Bagnaia’s Red Bull Ring disappearing act was reminiscent of Jorge Lorenzo in his pomp, which is no coincidence because Lorenzo also rode that knife edge, using a similar style of super-late braking, then throwing the bike into the corner at devastating speed and using lots of mid-corner speed, so when he opens the throttle he stresses the rear tyre less, because he’s already carrying lots of speed.
This was particularly crucial at Red Bull Ring, where Michelin equips riders with a harder-casing rear tyre to cope with the layout’s many brutal low-gear acceleration zones.
Bagnaia was therefore gentler than ever with the throttle for two reasons.
First, to avoid wheelspin as he rode out of corners, which would destroy the rear tyre.
Second, because not only does the Austrian track murder rear tyres it also makes engines drink fuel, so he was saving every drop.
“That’s why my sighting lap was very, very slow,” said the 25-year-old Italian, who set new lap and race records. “I put the bike into neutral on the downhill run towards Turn 4 and I stopped the engine exiting the last corner, arriving to the grid very slow.”
Bagnaia didn’t leave the grid very slow, getting both holeshots, showing that Ducati has found something significant in its launch performance, easily beating Binder to Turn 1. So the KTM is no longer MotoGP’s fastest bullet from a gun.
I did ask Dall’Igna what Ducati had done to regain its starting advantage, but he just grinned and ate a celebratory bombolini Italian doughnut. Further investigation suggests a revised holeshot device (there’s a new trigger in the Desmosedici’s fairing) and almost certainly other detail changes.
“It helps me in the first part of acceleration, which is where I was losing [to the KTMs],” Bagnaia explained. “Thanks to my starts I had a great chance to win both races.”
Bagnaia rode his fastest lap of the GP on lap three and by half-distance he was more than a second ahead of Binder, which gave him the luxury of shifting gears at lower rpm to save fuel.

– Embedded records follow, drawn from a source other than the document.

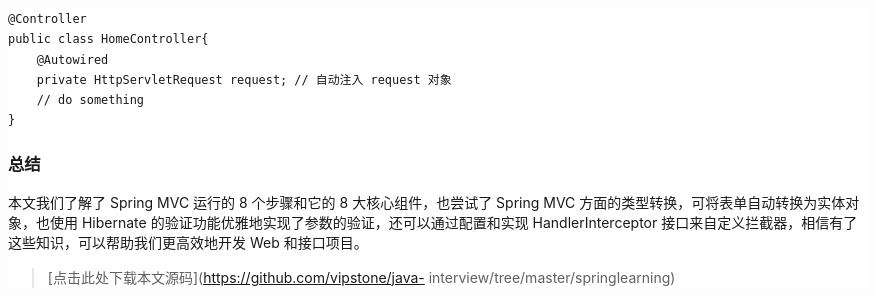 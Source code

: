     
    
    @Controller
    public class HomeController{
        @Autowired
        private HttpServletRequest request; // 自动注入 request 对象
        // do something
    }
    

### 总结

本文我们了解了 Spring MVC 运行的 8 个步骤和它的 8 大核心组件，也尝试了 Spring MVC
方面的类型转换，可将表单自动转换为实体对象，也使用 Hibernate 的验证功能优雅地实现了参数的验证，还可以通过配置和实现
HandlerInterceptor 接口来自定义拦截器，相信有了这些知识，可以帮助我们更高效地开发 Web 和接口项目。

> [点击此处下载本文源码](https://github.com/vipstone/java-
> interview/tree/master/springlearning)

There was no such luxury for Binder. He was within half a second of the No1 Ducati for the quarter of the race, which was both good and bad. Good, because staying in Bagnaia’s draft saved him fuel. Bad because the oven-like blast from the 300-horsepower Desmosedici and the high track temperatures cooked his front tyre.

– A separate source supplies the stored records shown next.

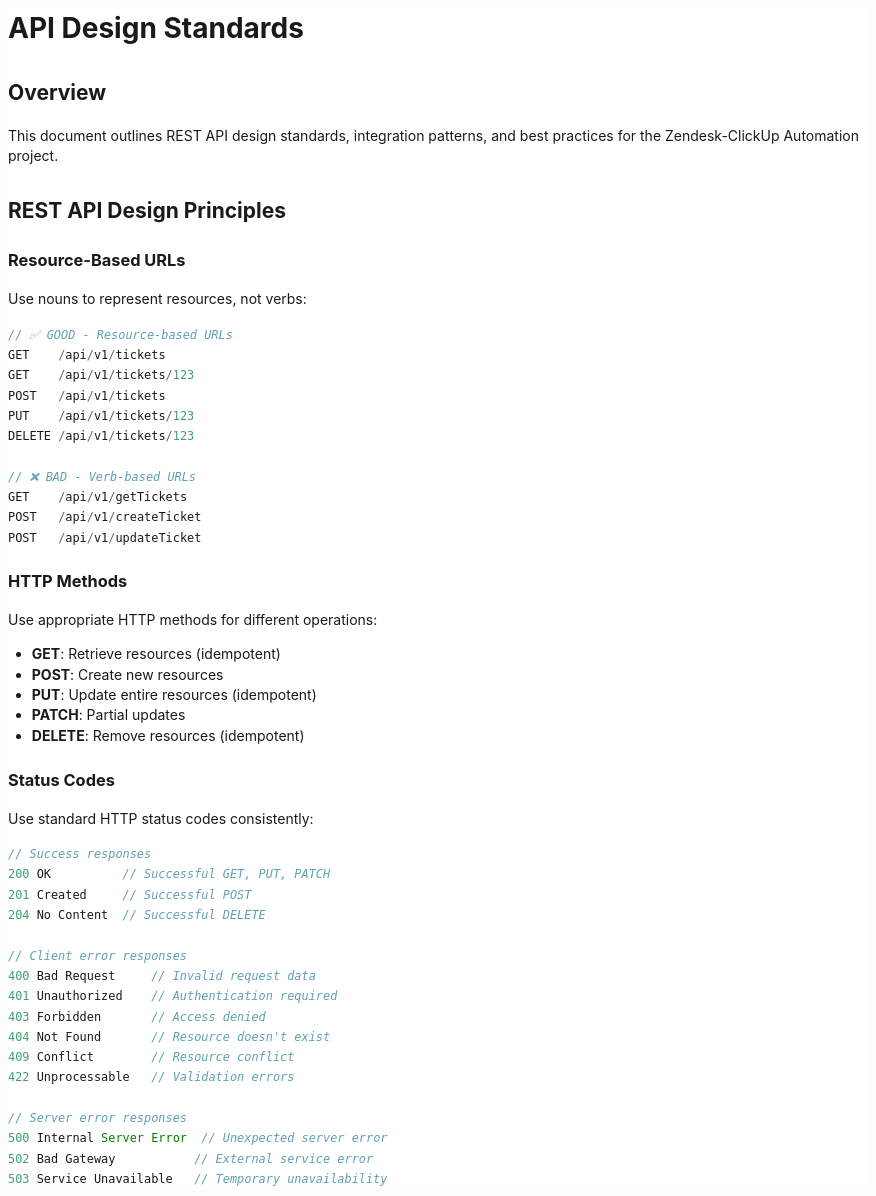 # API Design Standards

## Overview
This document outlines REST API design standards, integration patterns, and best practices for the Zendesk-ClickUp Automation project.

## REST API Design Principles

### Resource-Based URLs
Use nouns to represent resources, not verbs:

```typescript
// ✅ GOOD - Resource-based URLs
GET    /api/v1/tickets
GET    /api/v1/tickets/123
POST   /api/v1/tickets
PUT    /api/v1/tickets/123
DELETE /api/v1/tickets/123

// ❌ BAD - Verb-based URLs
GET    /api/v1/getTickets
POST   /api/v1/createTicket
POST   /api/v1/updateTicket
```

### HTTP Methods
Use appropriate HTTP methods for different operations:

- **GET**: Retrieve resources (idempotent)
- **POST**: Create new resources
- **PUT**: Update entire resources (idempotent)
- **PATCH**: Partial updates
- **DELETE**: Remove resources (idempotent)

### Status Codes
Use standard HTTP status codes consistently:

```typescript
// Success responses
200 OK          // Successful GET, PUT, PATCH
201 Created     // Successful POST
204 No Content  // Successful DELETE

// Client error responses
400 Bad Request     // Invalid request data
401 Unauthorized    // Authentication required
403 Forbidden       // Access denied
404 Not Found       // Resource doesn't exist
409 Conflict        // Resource conflict
422 Unprocessable   // Validation errors

// Server error responses
500 Internal Server Error  // Unexpected server error
502 Bad Gateway           // External service error
503 Service Unavailable   // Temporary unavailability
```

“Four or five laps in, the front started locking,” explained Binder. “You get the first warning, a floating feeling from the front tyre, but I kept pushing and lost the front a few times. Then you think, ‘We know how this ends…’, so you have to be clever.
“As soon as Pecco had a gap my front tyre cooled down a bit, so I felt safe, but by then the rear tyre was in trouble. We are missing grip on the straights, so this harder casing we’ve got here doesn’t work for us at all. When we pick up the bike and start shifting gears we spin a lot. But this weekend I was a second quicker in qualifying than last year, so our bike has made such a huge step forward, so I cannot complain by any means.”
Last weekend was, of course, the first time that MotoGP’s controversial tyre-pressure rules were enforced, requiring riders to keep the front tyre above the 1.88 bar/27.27psi minimum for at least half the race. The problem is that the front tyre offers less grip once it exceeds 2.0 bar/29psi, because the higher pressure changes its profile, reducing its footprint, both in straight braking and while cornering.